Skip to content

Performance: Large files in general

John Rusk [MSFT] edited this page May 28, 2020 · 4 revisions

When running an AzCopy job that contains a small number of large files, AzCopy may sometimes mis-report the nature of the performance bottleneck. Specifically, if MD5 hashes are being computed for the content of the files, AzCopy may report disk as the bottleneck, when really the problem is the CPU load of computing the MD5 hash. This mis-reporting happens because the hashing and the file operations are deliberately very closely linked in AzCopy, to make sure that the hash reflects exactly what was read from or written to the disk.
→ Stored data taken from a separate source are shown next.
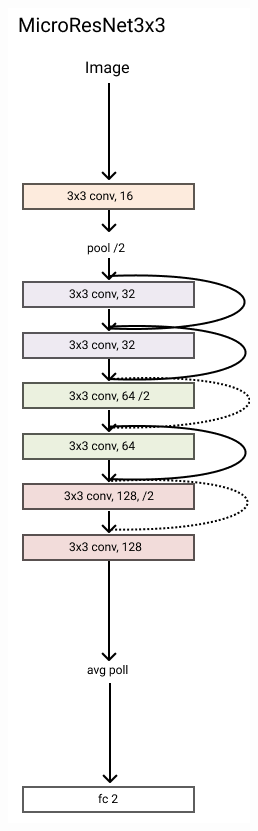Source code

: \documentclass[../document.tex]{subfiles}
\begin{document}
\begin{figure}[htbp]
\begin{subfigure}[b]{0.22\textwidth}
        \includegraphics[width=\textwidth]{../img/3/models/transparent-microresnet3x3.png}

\end{subfigure}
\end{figure}
\end{document}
If you are transferring one, two or three large files, and AzCopy displays a message that says "Disk may be limiting speed", then take a look at the actual speed you are seeing. If it is about 3 or 4 Gbps per file, then you may be experiencing this problem, or it may be an actual disk bottleneck. If the speed is substantially lower than 3 or 4 Gbps per file, then the issue is almost certainly an actual disk bottleneck, rather than anything to do with MD5 hashing.

There's no way to make MD5 computations go faster, because computing an MD5 hash is an inherently sequential process, so doesn't lend itself to being parallelized.

However, if you don't need MD5 hashes for integrity checks, you can turn them off. See the documentation for the --put-md5 and --check-md5 flags.